Another way of saying this is that top researchers and companies ultimately stumbled on an AI paradigm which increased capabilities significantly more than had been achievable previously, but at the cost of strongly decoupling “capability improvements” and “interpretability improvements” as distinct things that researchers and engineers could focus on. It’s not that capability and interpretability were necessarily tightly correlated in the past; that is not the claim I am making. Rather, I am saying that in the pre-(transformer + RL) era, the way you generated improvements in your models/AI was by figuring out specific issues and analyzing them deeply to find out how to get around them, whereas now, a far simpler, easier, less insight-intensive approach became available: literally just scaling up the model with more data and compute.
So the basic point is that you no longer see all this cool research on the internal representations that models generate of high-dimensional data like word embeddings (such as the word2vec stuff you are referring to in the second footnote) because you no longer have nearly as much of a need for these insights in order to improve the capabilities/performance of the AI tools currently in use. It’s fundamentally an issue with demand, not with supply. And the demand from the interpretability-focused AI alignment community is just nowhere close to large enough to bridge the gap and cover the loss generated by the shift in paradigm focus and priorities among the capabilities/”normie” AI research community.

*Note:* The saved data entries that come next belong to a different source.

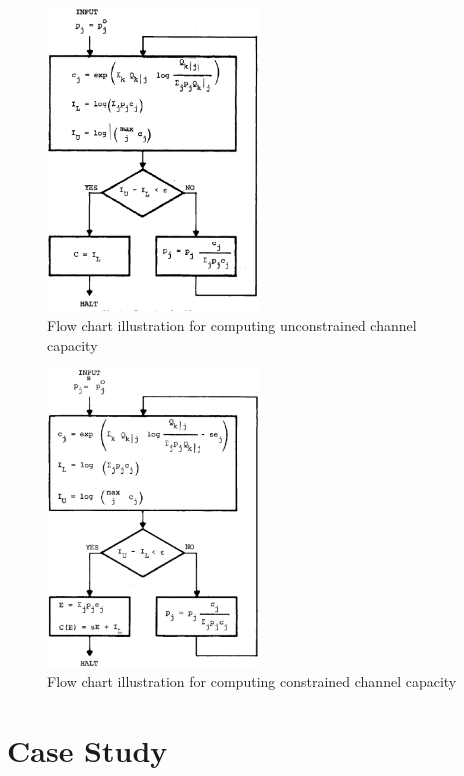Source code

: \documentclass[a4paper,10pt]{article}
\begin{document}
\begin{figure}
 \centering
 \includegraphics[width=0.5\textwidth]{pic/unconstrained_cap.eps}
 \caption{Flow chart illustration for computing unconstrained channel capacity}
 \label{fig:unconstrained_cap}
\end{figure}
\begin{figure}
 \centering
 \includegraphics[width=0.5\textwidth]{pic/constrained_cap.eps}
 \caption{Flow chart illustration for computing constrained channel capacity}
 \label{fig:constrained_cap}
\end{figure}

\section{Case Study}
\label{sec:case_study}
\end{document}
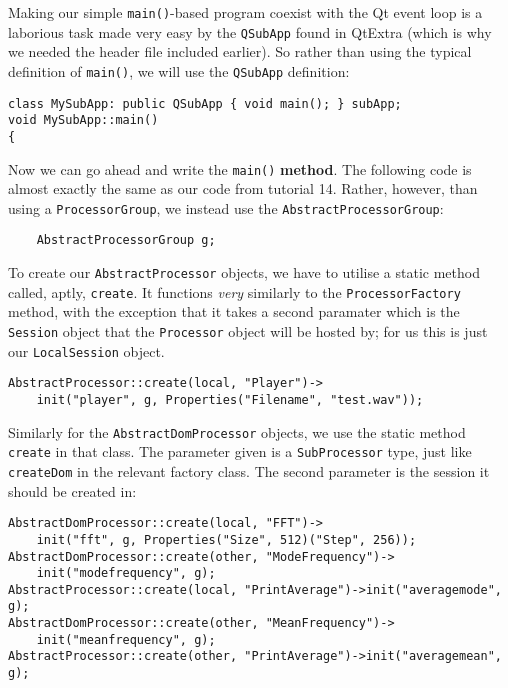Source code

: Making our simple \texttt{main()}-based program coexist with the Qt event loop is a laborious task made very easy by the \texttt{QSubApp} found in QtExtra (which is why we needed the header file included earlier). So rather than using the typical definition of \texttt{main()}, we will use the \texttt{QSubApp} definition:

\begin{verbatim}
class MySubApp: public QSubApp { void main(); } subApp;
void MySubApp::main()
{
\end{verbatim}

Now we can go ahead and write the \texttt{main()} \textbf{method}. The following code is almost exactly the same as our code from tutorial 14. Rather, however, than using a \texttt{ProcessorGroup}, we instead use the \texttt{AbstractProcessorGroup}:

\begin{verbatim}
    AbstractProcessorGroup g;
\end{verbatim}

To create our \texttt{AbstractProcessor} objects, we have to utilise a static method called, aptly, \texttt{create}. It functions \textit{very} similarly to the \texttt{ProcessorFactory} method, with the exception that it takes a second paramater which is the \texttt{Session} object that the \texttt{Processor} object will be hosted by; for us this is just our \texttt{LocalSession} object.

\begin{verbatim}
AbstractProcessor::create(local, "Player")->
    init("player", g, Properties("Filename", "test.wav"));
\end{verbatim}

Similarly for the \texttt{AbstractDomProcessor} objects, we use the static method \texttt{create} in that class. The parameter given is a \texttt{SubProcessor} type, just like \texttt{createDom} in the relevant factory class. The second parameter is the session it should be created in:

\begin{verbatim}
AbstractDomProcessor::create(local, "FFT")->
    init("fft", g, Properties("Size", 512)("Step", 256));
AbstractDomProcessor::create(other, "ModeFrequency")->
    init("modefrequency", g);
AbstractProcessor::create(local, "PrintAverage")->init("averagemode", g);
AbstractDomProcessor::create(other, "MeanFrequency")->
    init("meanfrequency", g);
AbstractProcessor::create(other, "PrintAverage")->init("averagemean", g);
\end{verbatim}

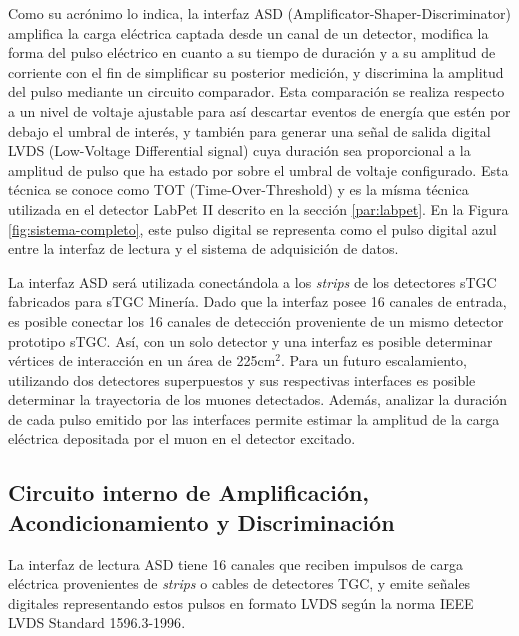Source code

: Como su acrónimo lo indica, la interfaz ASD (Amplificator-Shaper-Discriminator)  amplifica la carga eléctrica captada desde un canal de un detector,  modifica la forma del pulso eléctrico en cuanto a su tiempo de duración y a su amplitud de corriente con el fin de simplificar su posterior medición, y discrimina la amplitud del pulso mediante un circuito comparador. Esta comparación se realiza respecto a un nivel de voltaje ajustable para así descartar eventos de energía que estén por debajo el umbral de interés, y también para generar una señal de salida digital LVDS (Low-Voltage Differential signal)\cite{1996IEEESociety} cuya duración sea proporcional a la amplitud de pulso que ha estado por sobre el umbral de voltaje configurado. Esta técnica se conoce como TOT (Time-Over-Threshold)  y es la mísma técnica utilizada en el detector LabPet II descrito en la sección \ref{par:labpet}.  En la Figura \ref{fig:sistema-completo}, este pulso digital se representa como el pulso digital azul entre la interfaz de lectura y el sistema de adquisición de datos.
        
La interfaz ASD será utilizada conectándola a los \textit{strips} de los detectores sTGC fabricados para sTGC Minería. Dado que la interfaz posee 16 canales de entrada, es posible conectar los 16 canales de detección proveniente de un mismo detector prototipo sTGC. Así, con un solo detector y una interfaz es posible determinar vértices de interacción en un área de 225cm$^2$. Para un futuro escalamiento, utilizando dos detectores superpuestos y sus respectivas interfaces es posible determinar la trayectoria de los muones detectados. Además, analizar la duración de cada pulso emitido por las interfaces permite estimar la amplitud de la carga eléctrica depositada por el muon en el detector excitado.


\subsection{Circuito interno de Amplificación, Acondicionamiento y Discriminación}
La interfaz de lectura ASD tiene 16 canales que reciben impulsos de carga eléctrica provenientes de \textit{strips} o cables de detectores TGC, y emite señales digitales representando estos pulsos en formato LVDS según la norma IEEE LVDS Standard 1596.3-1996\cite{1996IEEESociety}.

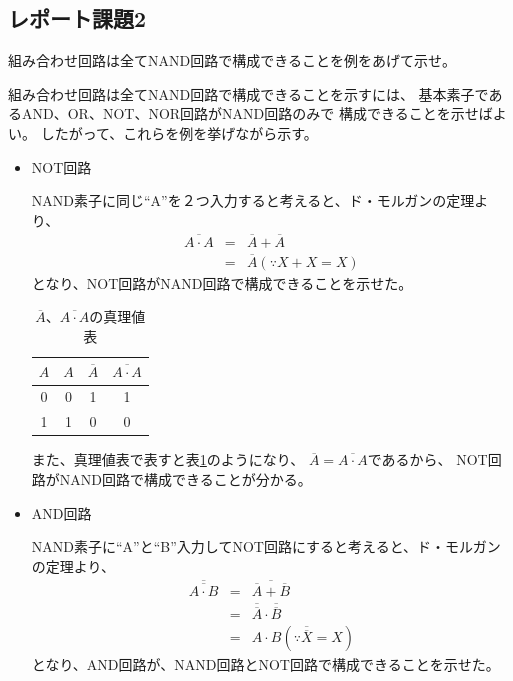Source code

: \documentclass[12pt]{jarticle}
\begin{document}
\subsection{レポート課題2}
\begin{shadebox}
    組み合わせ回路は全てNAND回路で構成できることを例をあげて示せ。
\end{shadebox}
組み合わせ回路は全てNAND回路で構成できることを示すには、
基本素子であるAND、OR、NOT、NOR回路がNAND回路のみで
構成できることを示せばよい。
したがって、これらを例を挙げながら示す。
\begin{itemize}
    \item NOT回路

          NAND素子に同じ``A''を２つ入力すると考えると、ド・モルガンの定理より、
          \begin{eqnarray*}
              \overline{A \cdot A} &=& \overline{A} + \overline{A} \\
              &=& \overline{A}　　(\because X+X=X)
          \end{eqnarray*}
          となり、NOT回路がNAND回路で構成できることを示せた。

          \begin{table}[h]
              \caption{$\overline{A}、 \overline{A \cdot A}$の真理値表}
              \begin{center}
                  \begin{tabular}{|c|c|c|c|}
                      \hline
                      $A$ & $A$ & $\overline{A}$ & $\overline{A \cdot A}$ \\
                      \hline
                      0   & 0   & 1              & 1                      \\
                      \hline
                      1   & 1   & 0              & 0                      \\
                      \hline
                  \end{tabular}
              \end{center}
              \label{repotbl1}
          \end{table}
          また、真理値表で表すと表\ref{repotbl1}のようになり、
          $\overline{A} = \overline{A \cdot A}$であるから、
          NOT回路がNAND回路で構成できることが分かる。

    \item AND回路

          NAND素子に``A''と``B''入力してNOT回路にすると考えると、ド・モルガンの定理より、
          \begin{eqnarray*}
              \overline{\overline{A \cdot B}} &=& \overline{\overline{A} + \overline{B}} \\
              &=& \overline{\overline{A}} \cdot \overline{\overline{B}} \\
              &=& A \cdot B　(\because \overline{\overline{X}}=X)
          \end{eqnarray*}
          となり、AND回路が、NAND回路とNOT回路で構成できることを示せた。


\end{itemize}
\end{document}
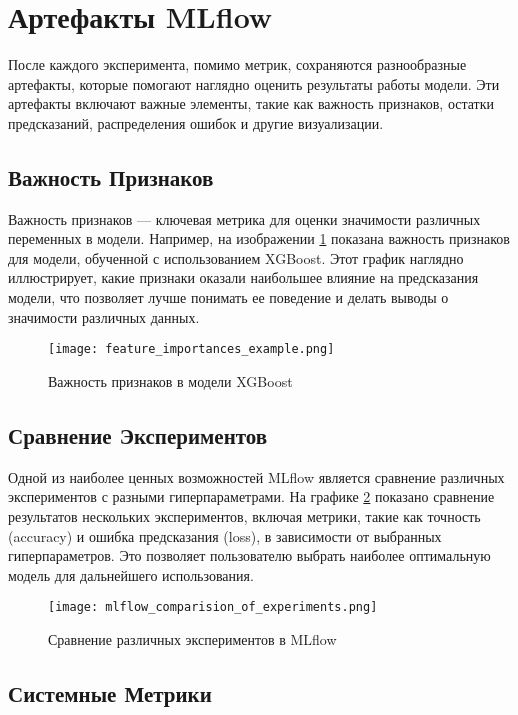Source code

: \documentclass[14pt, a4paper]{src/bsu}
\begin{document}
\section{Артефакты MLflow}

После каждого эксперимента, помимо метрик, сохраняются
разнообразные артефакты, которые помогают наглядно оценить
результаты работы модели. Эти артефакты включают важные элементы,
такие как важность признаков, остатки предсказаний, распределения
ошибок и другие визуализации.

\subsection{Важность Признаков}

Важность признаков — ключевая метрика для оценки значимости
различных переменных в модели. Например, на изображении
\ref{fig:feature_importances} показана важность признаков для
модели, обученной с использованием XGBoost. Этот график наглядно
иллюстрирует, какие признаки оказали наибольшее влияние на
предсказания модели, что позволяет лучше понимать ее поведение и
делать выводы о значимости различных данных.

\begin{figure}[h!] \centering
	\texttt{[image: feature\_importances\_example.png]}
	\caption{Важность признаков в модели XGBoost}
	\label{fig:feature_importances} \end{figure}

\subsection{Сравнение Экспериментов}

Одной из наиболее ценных возможностей MLflow является сравнение
различных экспериментов с разными гиперпараметрами. На графике
\ref{fig:mlflow_comparison} показано сравнение результатов
нескольких экспериментов, включая метрики, такие как точность
(accuracy) и ошибка предсказания (loss), в зависимости от выбранных
гиперпараметров. Это позволяет пользователю выбрать наиболее
оптимальную модель для дальнейшего использования.

\begin{figure}[h!] \centering
	\texttt{[image: mlflow\_comparision\_of\_experiments.png]}
	\caption{Сравнение различных экспериментов в MLflow}
	\label{fig:mlflow_comparison} \end{figure}

\subsection{Системные Метрики}
\end{document}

Indeed, the notion that nowadays, the reason you no longer have deep thinkers who try to figure out what is going on or are “motivated by reasons” in how they approach these issues, is somehow because “careful thinkers read LessWrong and decided against contributing to AI progress,” seems… rather ridiculous to me? It’s not like I enjoy responding to an important question that you are asking with derision in lieu of a substantive response, but… I mean, the literal authors of the word2vec paper you cited were AI (capabilities) researchers working at top companies, not AI alignment researchers! Sure, some people like Bengio and Hofstadter (less relevant in practical terms) who are obviously not “LARP-ing impostors” in Wentworth’s terminology have made the shift from capabilities work to trying to raise public awareness of alignment/safety/control problems. But the vast majority (according to personal experience, general impressions, as well as the current state of the discourse on these topics) absolutely have not, and since they were the ones generating the clever insights back in the day, of course it makes sense that the overall supply of these insights has gone down.
I just really don’t see how it could be the case that “people refuse to generate these insights because they have been convinced by AI safety advocates that it would dangerously increase capabilities and shorten timelines” and “people no longer generate these insights as much because they are instead focusing on other tasks that improve model capabilities more rapidly and robustly, given the shifted paradigm” are two hypotheses that can be given similar probabilities in any reasonable person’s mind. The latter should be at least a few orders of magnitude more likely than the former, as I see it.